We should just reset.

Story

Die Mimics, eine aggressive Alienspezies, überrennen die Erdstreitkräfte mit einer Überlegenheit in allen Disziplinen.
Major William Cage ist ein Soldat, der in diesen Zeiten denkbar schlecht aufgehoben ist. Seine kämpferische Ausbildung ist ebenso mangelhaft wie sein dahingehendes Engagement. Stattdessen berät er das Militär in PR-Angelegenheiten und präsentiert sein gewinnendes Lächeln. Als er Fotos des anstehenden Gefechts liefern soll, weigert er sich, sich dieser Gefahr auszusetzen. In Folge wird er als Deserteur behandelt und von seinem Vorgesetzten inmitten eines Trupps aus Raubeinen gesteckt, der an vorderster Front die Invasoren aufmischen soll.
Der großangelegte Vergeltungsschlag scheitert jedoch kläglich – der Feind ist informiert, vorbereitet und zerschlägt die gesamte Armee. Auch Cage findet einen schnellen Tod.
Dessen ungeachtet erwacht er jedoch wieder am Anfang des Tages und erlebt die unsanfte Integrierung wider Willen in seinen Kampftrupp erneut. Alles spielt sich zum zweiten Mal exakt so ab, wie vor seinem Tod. Wieder stirbt er und wieder erwacht er am Vortag der Schlacht.
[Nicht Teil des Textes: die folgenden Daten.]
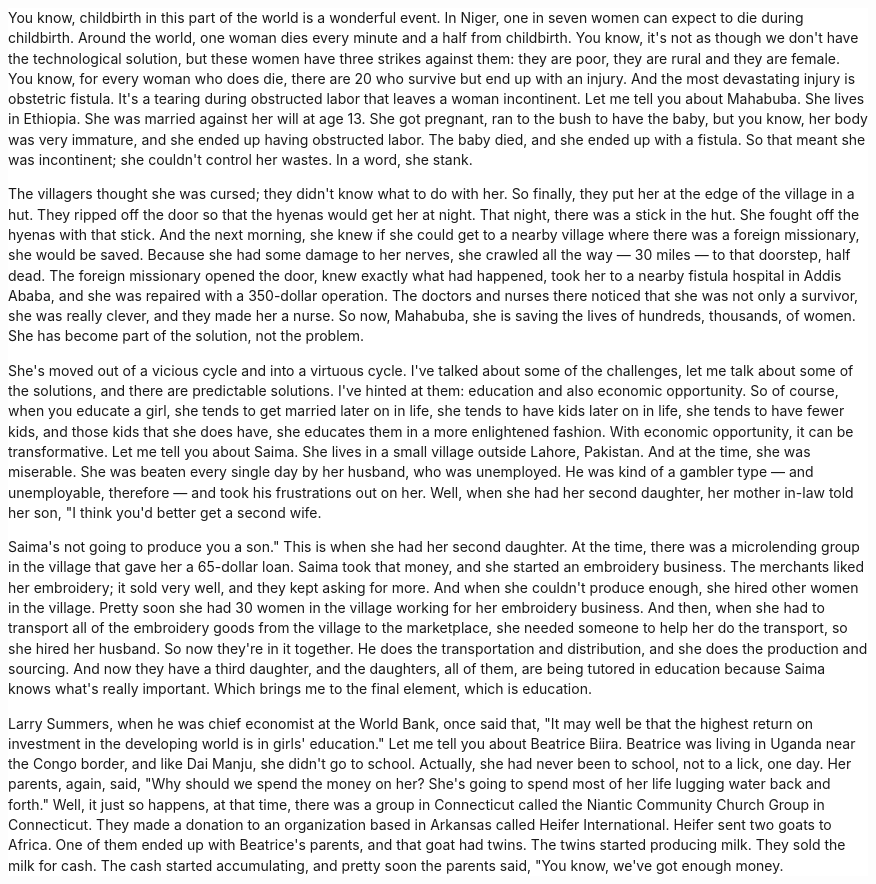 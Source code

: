 You know, childbirth in this part of the world is a wonderful event. In Niger, one in
seven women can expect to die during childbirth. Around the world, one woman dies every
minute and a half from childbirth. You know, it's not as though we don't have the
technological solution, but these women have three strikes against them: they are poor,
they are rural and they are female. You know, for every woman who does die, there are 20
who survive but end up with an injury. And the most devastating injury is obstetric
fistula. It's a tearing during obstructed labor that leaves a woman incontinent. Let me
tell you about Mahabuba. She lives in Ethiopia. She was married against her will at age
13. She got pregnant, ran to the bush to have the baby, but you know, her body was very
immature, and she ended up having obstructed labor. The baby died, and she ended up with a
fistula. So that meant she was incontinent; she couldn't control her wastes. In a word,
she stank.

The villagers thought she was cursed; they didn't know what to do with her. So finally,
they put her at the edge of the village in a hut. They ripped off the door so that the
hyenas would get her at night. That night, there was a stick in the hut. She fought off
the hyenas with that stick. And the next morning, she knew if she could get to a nearby
village where there was a foreign missionary, she would be saved. Because she had some
damage to her nerves, she crawled all the way — 30 miles — to that doorstep, half dead.
The foreign missionary opened the door, knew exactly what had happened, took her to a
nearby fistula hospital in Addis Ababa, and she was repaired with a 350-dollar operation.
The doctors and nurses there noticed that she was not only a survivor, she was really
clever, and they made her a nurse. So now, Mahabuba, she is saving the lives of hundreds,
thousands, of women. She has become part of the solution, not the problem.

She's moved out of a vicious cycle and into a virtuous cycle. I've talked about some of the
challenges, let me talk about some of the solutions, and there are predictable solutions.
I've hinted at them: education and also economic opportunity. So of course, when you
educate a girl, she tends to get married later on in life, she tends to have kids later on
in life, she tends to have fewer kids, and those kids that she does have, she educates
them in a more enlightened fashion. With economic opportunity, it can be
transformative. Let me tell you about Saima. She lives in a small village outside Lahore,
Pakistan. And at the time, she was miserable. She was beaten every single day by her
husband, who was unemployed. He was kind of a gambler type — and unemployable, therefore —
and took his frustrations out on her. Well, when she had her second daughter, her mother
in-law told her son, "I think you'd better get a second wife.

Saima's not going to produce you a son." This is when she had her second daughter. At the
time, there was a microlending group in the village that gave her a 65-dollar loan. Saima
took that money, and she started an embroidery business. The merchants liked her
embroidery; it sold very well, and they kept asking for more. And when she couldn't
produce enough, she hired other women in the village. Pretty soon she had 30 women in the
village working for her embroidery business. And then, when she had to transport all of
the embroidery goods from the village to the marketplace, she needed someone to help her
do the transport, so she hired her husband. So now they're in it together. He does the
transportation and distribution, and she does the production and sourcing. And now they
have a third daughter, and the daughters, all of them, are being tutored in education
because Saima knows what's really important. Which brings me to the final element, which is
education.

Larry Summers, when he was chief economist at the World Bank, once said that, "It may well
be that the highest return on investment in the developing world is in girls' education."
Let me tell you about Beatrice Biira. Beatrice was living in Uganda near the Congo border,
and like Dai Manju, she didn't go to school. Actually, she had never been to school, not
to a lick, one day. Her parents, again, said, "Why should we spend the money on her? She's
going to spend most of her life lugging water back and forth." Well, it just so happens,
at that time, there was a group in Connecticut called the Niantic Community Church Group
in Connecticut. They made a donation to an organization based in Arkansas called Heifer
International. Heifer sent two goats to Africa. One of them ended up with Beatrice's
parents, and that goat had twins. The twins started producing milk. They sold the milk for
cash. The cash started accumulating, and pretty soon the parents said, "You know, we've
got enough money.
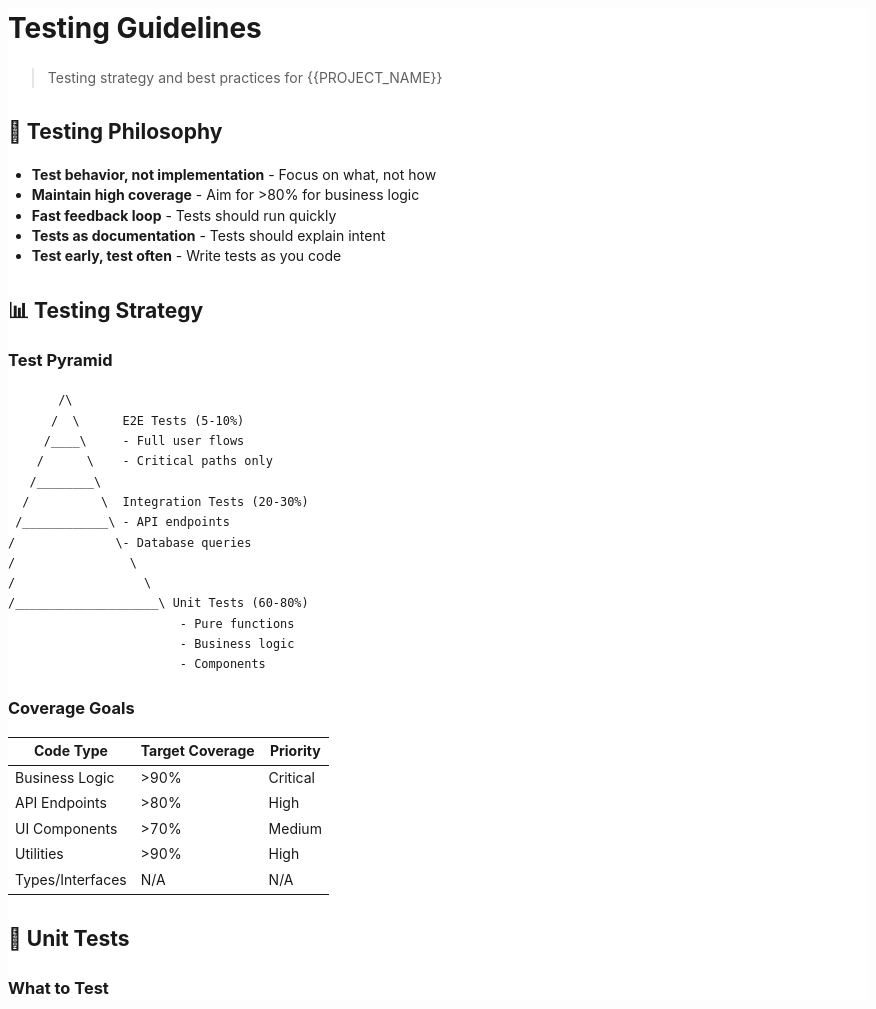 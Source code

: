 # Testing Guidelines

> Testing strategy and best practices for {{PROJECT_NAME}}

## 🎯 Testing Philosophy

- **Test behavior, not implementation** - Focus on what, not how
- **Maintain high coverage** - Aim for >80% for business logic
- **Fast feedback loop** - Tests should run quickly
- **Tests as documentation** - Tests should explain intent
- **Test early, test often** - Write tests as you code

## 📊 Testing Strategy

### Test Pyramid

```
       /\
      /  \      E2E Tests (5-10%)
     /____\     - Full user flows
    /      \    - Critical paths only
   /________\
  /          \  Integration Tests (20-30%)
 /____________\ - API endpoints
/              \- Database queries
/                \
/                  \
/____________________\ Unit Tests (60-80%)
                        - Pure functions
                        - Business logic
                        - Components
```

### Coverage Goals

| Code Type | Target Coverage | Priority |
|-----------|----------------|----------|
| Business Logic | >90% | Critical |
| API Endpoints | >80% | High |
| UI Components | >70% | Medium |
| Utilities | >90% | High |
| Types/Interfaces | N/A | N/A |

## 🧪 Unit Tests

### What to Test
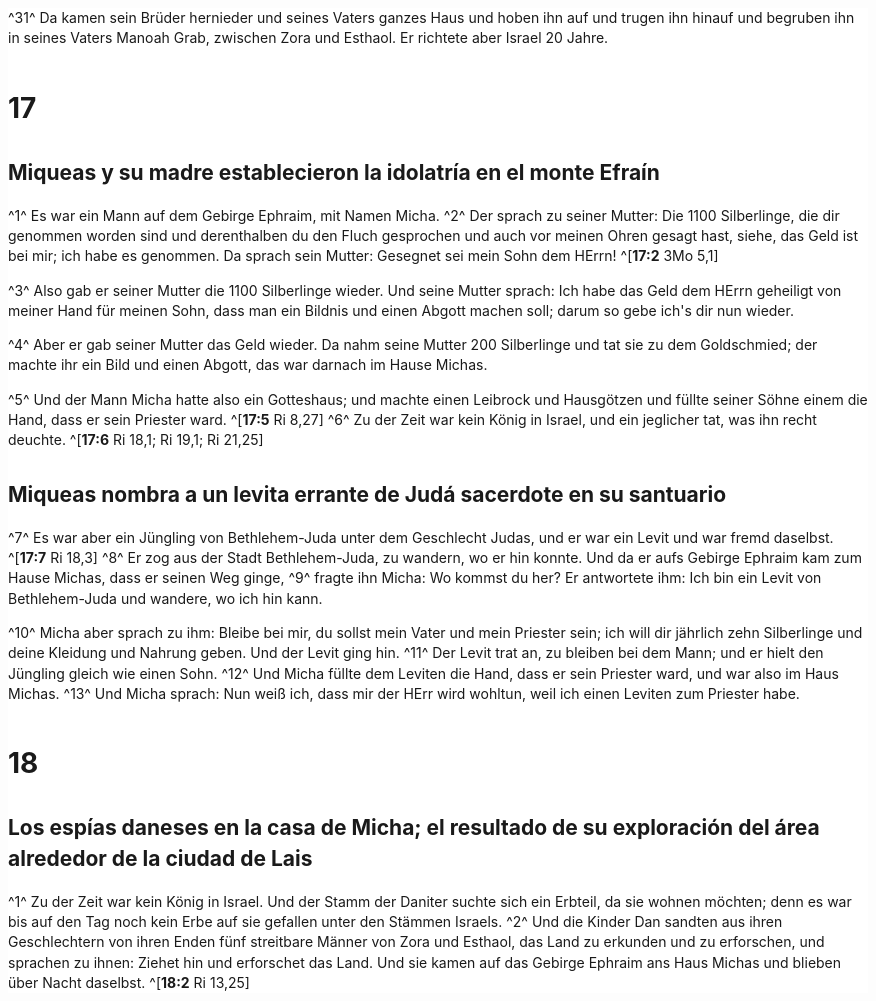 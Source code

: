 ^31^ Da kamen sein Brüder hernieder und seines Vaters ganzes Haus und hoben ihn auf und trugen ihn hinauf und begruben ihn in seines Vaters Manoah Grab, zwischen Zora und Esthaol. Er richtete aber Israel 20 Jahre.

# 17
## Miqueas y su madre establecieron la idolatría en el monte Efraín
^1^ Es war ein Mann auf dem Gebirge Ephraim, mit Namen Micha. ^2^ Der sprach zu seiner Mutter: Die 1100 Silberlinge, die dir genommen worden sind und derenthalben du den Fluch gesprochen und auch vor meinen Ohren gesagt hast, siehe, das Geld ist bei mir; ich habe es genommen. Da sprach sein Mutter: Gesegnet sei mein Sohn dem HErrn! ^[**17:2** 3Mo 5,1] 


^3^ Also gab er seiner Mutter die 1100 Silberlinge wieder. Und seine Mutter sprach: Ich habe das Geld dem HErrn geheiligt von meiner Hand für meinen Sohn, dass man ein Bildnis und einen Abgott machen soll; darum so gebe ich's dir nun wieder. 

^4^ Aber er gab seiner Mutter das Geld wieder. Da nahm seine Mutter 200 Silberlinge und tat sie zu dem Goldschmied; der machte ihr ein Bild und einen Abgott, das war darnach im Hause Michas. 

^5^ Und der Mann Micha hatte also ein Gotteshaus; und machte einen Leibrock und Hausgötzen und füllte seiner Söhne einem die Hand, dass er sein Priester ward. ^[**17:5** Ri 8,27] ^6^ Zu der Zeit war kein König in Israel, und ein jeglicher tat, was ihn recht deuchte. ^[**17:6** Ri 18,1; Ri 19,1; Ri 21,25] 
 

## Miqueas nombra a un levita errante de Judá sacerdote en su santuario
^7^ Es war aber ein Jüngling von Bethlehem-Juda unter dem Geschlecht Judas, und er war ein Levit und war fremd daselbst. ^[**17:7** Ri 18,3] ^8^ Er zog aus der Stadt Bethlehem-Juda, zu wandern, wo er hin konnte. Und da er aufs Gebirge Ephraim kam zum Hause Michas, dass er seinen Weg ginge, ^9^ fragte ihn Micha: Wo kommst du her? Er antwortete ihm: Ich bin ein Levit von Bethlehem-Juda und wandere, wo ich hin kann. 


^10^ Micha aber sprach zu ihm: Bleibe bei mir, du sollst mein Vater und mein Priester sein; ich will dir jährlich zehn Silberlinge und deine Kleidung und Nahrung geben. Und der Levit ging hin. ^11^ Der Levit trat an, zu bleiben bei dem Mann; und er hielt den Jüngling gleich wie einen Sohn. ^12^ Und Micha füllte dem Leviten die Hand, dass er sein Priester ward, und war also im Haus Michas. ^13^ Und Micha sprach: Nun weiß ich, dass mir der HErr wird wohltun, weil ich einen Leviten zum Priester habe.

# 18
## Los espías daneses en la casa de Micha; el resultado de su exploración del área alrededor de la ciudad de Lais
^1^ Zu der Zeit war kein König in Israel. Und der Stamm der Daniter suchte sich ein Erbteil, da sie wohnen möchten; denn es war bis auf den Tag noch kein Erbe auf sie gefallen unter den Stämmen Israels. ^2^ Und die Kinder Dan sandten aus ihren Geschlechtern von ihren Enden fünf streitbare Männer von Zora und Esthaol, das Land zu erkunden und zu erforschen, und sprachen zu ihnen: Ziehet hin und erforschet das Land. Und sie kamen auf das Gebirge Ephraim ans Haus Michas und blieben über Nacht daselbst. ^[**18:2** Ri 13,25]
Und wieder und wieder. Die hochdekorierte Kämpferin Rita Vrataski, die er auf dem Schlachtfeld trifft und wenig später sterben sieht, scheint etwas über dieses Rätsel zu wissen und fordert ihn auf, nach dem Erwachen zu ihr zu kommen.

Kritik

Gleich zu Beginn instrumentalisiert Tom Cruise sein Saubermann-Image in – für seine Verhältnisse eigentlich längst mehr überraschend – angenehmer Weise. William Cage ist ein aalglatter Tunichtgut, mehr Winkeladvokat als Soldat. Cage ist schlimmer als die Kriegstreiber, die in weichem Licht auf weichen Polstern Flaggen in Landkarten pinnen, die so abstrahiert sind, dass auch nur noch einer abstrahierten Vorstellung von Wirklichkeit entsprechen. Cage hingegen ist einzig darauf bedacht, eine möglichst sichere Position zu haben und von dort aus breit zu lächeln, während er Geld dafür bekommt, dass die Todeskämpfe anderer sich auf Hochglanzpapier gut machen und er selbst nie auch nur einen Fuß in ein Kriegsgebiet setzen würde. Er ist eine Made, die auch vor Erpressung nicht zurückschreckt, wenn es um die Sicherung des persönlichen Status quo geht.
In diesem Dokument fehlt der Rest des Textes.